Beautiful and Practical: Newcomb College

August 26, 2012 - January 6, 2013

Galleria Cases

Newcomb Pottery was founded in the 1890s at Sophie Newcomb College in New Orleans. It was one of a number of art pottery workshops active in the United States in the late nineteenth and early twentieth centuries. Inspired in large part by the American Arts and Crafts movement; which advocated the creation of simply-made, well-designed, hand-crafted household furnishings, these pottery workshops produced ceramic wares notable for their elegant form and innovative decoration.

The Newcomb Pottery, in business from 1895 to 1940, was the only such workshop in the South; the other well‑known potteries, such as Rookwood or Fulper, being clustered in Ohio and New England. The Arts and Crafts movement espoused the idea of training young women to be self-supporting in a respectable craft vocation. Although Newcomb was unique in its association with a college, many other potteries of the time were operated to a great extent by female business-owners, designers, and craftspeople.

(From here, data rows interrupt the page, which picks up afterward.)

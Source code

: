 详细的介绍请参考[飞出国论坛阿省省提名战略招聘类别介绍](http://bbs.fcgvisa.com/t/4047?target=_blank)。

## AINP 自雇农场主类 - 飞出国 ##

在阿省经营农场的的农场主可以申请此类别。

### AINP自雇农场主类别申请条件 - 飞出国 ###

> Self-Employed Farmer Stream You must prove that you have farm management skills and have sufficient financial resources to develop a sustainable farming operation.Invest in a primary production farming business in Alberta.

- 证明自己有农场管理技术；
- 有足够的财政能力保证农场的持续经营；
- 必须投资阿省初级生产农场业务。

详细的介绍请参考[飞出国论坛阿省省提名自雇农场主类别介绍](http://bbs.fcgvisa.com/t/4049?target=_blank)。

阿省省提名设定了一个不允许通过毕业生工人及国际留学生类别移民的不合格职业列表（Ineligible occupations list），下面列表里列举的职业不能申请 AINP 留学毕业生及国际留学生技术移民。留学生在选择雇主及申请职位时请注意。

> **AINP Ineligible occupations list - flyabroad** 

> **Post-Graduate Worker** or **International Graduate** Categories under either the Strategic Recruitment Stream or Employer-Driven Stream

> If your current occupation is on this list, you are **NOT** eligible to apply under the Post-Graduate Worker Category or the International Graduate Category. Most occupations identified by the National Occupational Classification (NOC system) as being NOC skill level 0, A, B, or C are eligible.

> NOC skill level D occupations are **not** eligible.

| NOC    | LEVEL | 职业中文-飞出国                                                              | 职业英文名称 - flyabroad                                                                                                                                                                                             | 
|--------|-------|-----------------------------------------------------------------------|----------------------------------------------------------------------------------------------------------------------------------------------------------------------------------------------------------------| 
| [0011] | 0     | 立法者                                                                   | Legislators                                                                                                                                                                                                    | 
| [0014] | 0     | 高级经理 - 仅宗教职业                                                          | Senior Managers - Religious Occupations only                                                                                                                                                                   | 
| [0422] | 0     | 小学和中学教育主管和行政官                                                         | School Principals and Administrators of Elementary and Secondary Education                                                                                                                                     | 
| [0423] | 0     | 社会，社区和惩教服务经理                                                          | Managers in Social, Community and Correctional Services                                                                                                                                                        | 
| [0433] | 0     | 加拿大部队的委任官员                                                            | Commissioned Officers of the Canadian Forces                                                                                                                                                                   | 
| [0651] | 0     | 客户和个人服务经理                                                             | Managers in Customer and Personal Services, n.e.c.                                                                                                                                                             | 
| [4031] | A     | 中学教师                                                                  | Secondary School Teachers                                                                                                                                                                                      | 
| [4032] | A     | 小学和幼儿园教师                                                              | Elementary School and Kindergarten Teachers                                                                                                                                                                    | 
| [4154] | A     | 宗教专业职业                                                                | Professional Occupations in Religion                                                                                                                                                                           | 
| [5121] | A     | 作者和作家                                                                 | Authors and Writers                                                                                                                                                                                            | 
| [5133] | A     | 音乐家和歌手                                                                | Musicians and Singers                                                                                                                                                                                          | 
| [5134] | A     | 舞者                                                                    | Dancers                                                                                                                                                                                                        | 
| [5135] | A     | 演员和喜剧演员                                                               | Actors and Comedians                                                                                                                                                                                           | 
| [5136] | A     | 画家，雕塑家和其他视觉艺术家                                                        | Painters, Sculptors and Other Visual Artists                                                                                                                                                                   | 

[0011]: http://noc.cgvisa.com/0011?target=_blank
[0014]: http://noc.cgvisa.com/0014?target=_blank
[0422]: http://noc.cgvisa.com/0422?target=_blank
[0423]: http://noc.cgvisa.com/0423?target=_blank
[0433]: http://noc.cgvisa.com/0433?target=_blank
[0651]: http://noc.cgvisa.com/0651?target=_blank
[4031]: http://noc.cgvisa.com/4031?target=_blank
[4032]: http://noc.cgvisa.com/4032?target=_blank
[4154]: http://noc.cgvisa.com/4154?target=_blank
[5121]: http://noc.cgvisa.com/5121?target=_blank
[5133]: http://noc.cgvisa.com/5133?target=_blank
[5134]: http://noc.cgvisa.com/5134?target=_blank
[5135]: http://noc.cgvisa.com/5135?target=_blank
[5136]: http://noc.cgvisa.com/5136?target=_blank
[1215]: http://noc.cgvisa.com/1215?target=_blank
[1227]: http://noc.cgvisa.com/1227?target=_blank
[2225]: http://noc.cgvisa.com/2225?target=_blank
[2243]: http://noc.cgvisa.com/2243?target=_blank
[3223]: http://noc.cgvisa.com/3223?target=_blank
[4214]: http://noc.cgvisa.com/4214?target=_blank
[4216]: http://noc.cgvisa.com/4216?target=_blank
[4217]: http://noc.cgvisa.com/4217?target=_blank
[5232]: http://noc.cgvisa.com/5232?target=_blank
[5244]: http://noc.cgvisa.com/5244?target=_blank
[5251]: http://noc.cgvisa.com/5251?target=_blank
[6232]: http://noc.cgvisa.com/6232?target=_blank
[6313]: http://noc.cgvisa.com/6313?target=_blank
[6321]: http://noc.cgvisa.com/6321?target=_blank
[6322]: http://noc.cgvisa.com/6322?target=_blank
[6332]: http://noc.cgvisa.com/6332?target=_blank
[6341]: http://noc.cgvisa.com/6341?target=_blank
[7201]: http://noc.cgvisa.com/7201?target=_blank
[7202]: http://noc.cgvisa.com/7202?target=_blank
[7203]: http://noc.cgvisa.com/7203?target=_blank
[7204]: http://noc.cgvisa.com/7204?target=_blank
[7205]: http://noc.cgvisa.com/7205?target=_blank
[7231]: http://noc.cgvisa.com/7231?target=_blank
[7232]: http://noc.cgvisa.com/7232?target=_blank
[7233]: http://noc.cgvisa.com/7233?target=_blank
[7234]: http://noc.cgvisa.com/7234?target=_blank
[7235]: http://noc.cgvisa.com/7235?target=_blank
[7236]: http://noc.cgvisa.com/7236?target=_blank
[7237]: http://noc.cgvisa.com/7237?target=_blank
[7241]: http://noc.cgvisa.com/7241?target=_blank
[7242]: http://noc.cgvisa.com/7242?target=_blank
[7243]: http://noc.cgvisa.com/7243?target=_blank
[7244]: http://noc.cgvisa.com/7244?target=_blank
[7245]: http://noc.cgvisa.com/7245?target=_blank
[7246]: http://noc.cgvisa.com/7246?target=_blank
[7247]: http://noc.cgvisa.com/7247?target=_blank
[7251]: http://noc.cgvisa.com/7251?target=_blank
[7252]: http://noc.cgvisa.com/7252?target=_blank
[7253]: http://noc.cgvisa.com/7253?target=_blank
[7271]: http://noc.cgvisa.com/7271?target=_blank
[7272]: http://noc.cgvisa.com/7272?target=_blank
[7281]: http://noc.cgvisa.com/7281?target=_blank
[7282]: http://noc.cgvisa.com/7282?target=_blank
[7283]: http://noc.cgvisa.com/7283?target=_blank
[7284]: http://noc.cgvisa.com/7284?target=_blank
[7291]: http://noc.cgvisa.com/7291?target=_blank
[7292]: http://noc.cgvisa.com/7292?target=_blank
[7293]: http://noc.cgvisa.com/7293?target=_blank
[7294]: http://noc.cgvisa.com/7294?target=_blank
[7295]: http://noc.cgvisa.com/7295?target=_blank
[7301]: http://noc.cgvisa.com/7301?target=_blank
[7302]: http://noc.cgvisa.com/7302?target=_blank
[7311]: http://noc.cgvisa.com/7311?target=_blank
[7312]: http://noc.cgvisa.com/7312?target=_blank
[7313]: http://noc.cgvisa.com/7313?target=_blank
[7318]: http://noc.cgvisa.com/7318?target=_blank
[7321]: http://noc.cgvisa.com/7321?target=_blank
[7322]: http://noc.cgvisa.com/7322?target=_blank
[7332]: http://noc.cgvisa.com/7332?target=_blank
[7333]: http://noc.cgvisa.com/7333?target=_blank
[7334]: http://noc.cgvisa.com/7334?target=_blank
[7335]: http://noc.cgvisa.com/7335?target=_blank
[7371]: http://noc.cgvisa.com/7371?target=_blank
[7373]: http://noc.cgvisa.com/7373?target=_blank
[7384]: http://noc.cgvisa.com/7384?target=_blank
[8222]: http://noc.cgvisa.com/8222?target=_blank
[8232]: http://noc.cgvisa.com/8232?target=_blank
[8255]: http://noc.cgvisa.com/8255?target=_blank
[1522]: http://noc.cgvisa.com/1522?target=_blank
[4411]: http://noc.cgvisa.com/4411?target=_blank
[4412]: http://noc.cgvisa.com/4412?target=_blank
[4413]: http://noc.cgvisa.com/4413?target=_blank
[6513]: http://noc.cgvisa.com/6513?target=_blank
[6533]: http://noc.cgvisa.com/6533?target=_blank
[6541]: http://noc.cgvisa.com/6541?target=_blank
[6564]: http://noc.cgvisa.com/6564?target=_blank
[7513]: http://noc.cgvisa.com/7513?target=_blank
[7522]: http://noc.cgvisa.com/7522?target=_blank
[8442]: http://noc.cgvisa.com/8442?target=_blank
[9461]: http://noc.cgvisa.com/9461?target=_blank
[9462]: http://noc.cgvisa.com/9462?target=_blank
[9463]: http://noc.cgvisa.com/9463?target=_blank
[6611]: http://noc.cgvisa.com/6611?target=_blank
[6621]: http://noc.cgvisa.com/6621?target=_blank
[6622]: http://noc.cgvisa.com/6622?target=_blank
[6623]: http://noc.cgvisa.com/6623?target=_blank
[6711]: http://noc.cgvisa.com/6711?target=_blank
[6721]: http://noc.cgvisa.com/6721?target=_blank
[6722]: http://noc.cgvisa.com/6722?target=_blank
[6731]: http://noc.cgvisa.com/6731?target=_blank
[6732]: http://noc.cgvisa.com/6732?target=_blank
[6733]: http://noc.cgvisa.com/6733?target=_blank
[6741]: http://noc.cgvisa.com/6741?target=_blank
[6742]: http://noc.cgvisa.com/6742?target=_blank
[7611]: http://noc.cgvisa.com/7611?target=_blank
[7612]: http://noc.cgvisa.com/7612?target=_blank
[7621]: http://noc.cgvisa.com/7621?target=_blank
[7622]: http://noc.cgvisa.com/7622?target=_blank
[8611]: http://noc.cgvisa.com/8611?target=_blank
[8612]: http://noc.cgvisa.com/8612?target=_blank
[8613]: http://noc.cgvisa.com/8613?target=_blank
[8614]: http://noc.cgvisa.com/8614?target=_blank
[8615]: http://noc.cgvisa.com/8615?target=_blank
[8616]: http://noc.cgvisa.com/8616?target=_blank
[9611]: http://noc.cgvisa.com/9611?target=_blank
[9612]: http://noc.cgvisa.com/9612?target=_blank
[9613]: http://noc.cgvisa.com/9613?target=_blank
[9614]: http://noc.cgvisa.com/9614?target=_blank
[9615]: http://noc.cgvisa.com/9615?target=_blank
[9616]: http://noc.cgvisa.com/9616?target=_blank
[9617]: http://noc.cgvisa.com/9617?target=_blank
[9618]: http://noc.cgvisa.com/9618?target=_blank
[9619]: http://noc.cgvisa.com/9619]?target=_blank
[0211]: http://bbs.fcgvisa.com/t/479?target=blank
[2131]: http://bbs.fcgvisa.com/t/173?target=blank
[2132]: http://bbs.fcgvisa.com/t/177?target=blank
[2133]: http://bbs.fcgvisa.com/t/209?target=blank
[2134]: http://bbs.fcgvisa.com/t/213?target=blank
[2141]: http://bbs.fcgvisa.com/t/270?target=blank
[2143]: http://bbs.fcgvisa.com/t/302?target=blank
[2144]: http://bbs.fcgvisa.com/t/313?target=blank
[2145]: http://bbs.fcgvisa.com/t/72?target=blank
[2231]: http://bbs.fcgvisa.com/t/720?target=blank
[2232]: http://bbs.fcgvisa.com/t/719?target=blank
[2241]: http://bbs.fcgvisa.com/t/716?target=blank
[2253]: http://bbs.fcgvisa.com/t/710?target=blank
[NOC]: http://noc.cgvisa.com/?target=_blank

Newcomb pottery, metalware, and textiles from the Louisiana State University Museum of Art’s extensive collection are part of this exhibition, as well as pottery from other Southern collections by notable art pottery workshops, including Cambridge, Fulper, Marblehead, Rookwood, Roseville, Van Briggle, and Weller. A highlight of this installation is the Museum’s own Newcomb Pottery vase; one of the finest examples of the pottery is this piece by master decorator Sabina Wells.

This exhibition is made possible by the generous funding from the Norman S. and Emmy Lou P. Illges Foundation and the 2012 Let There Be Art.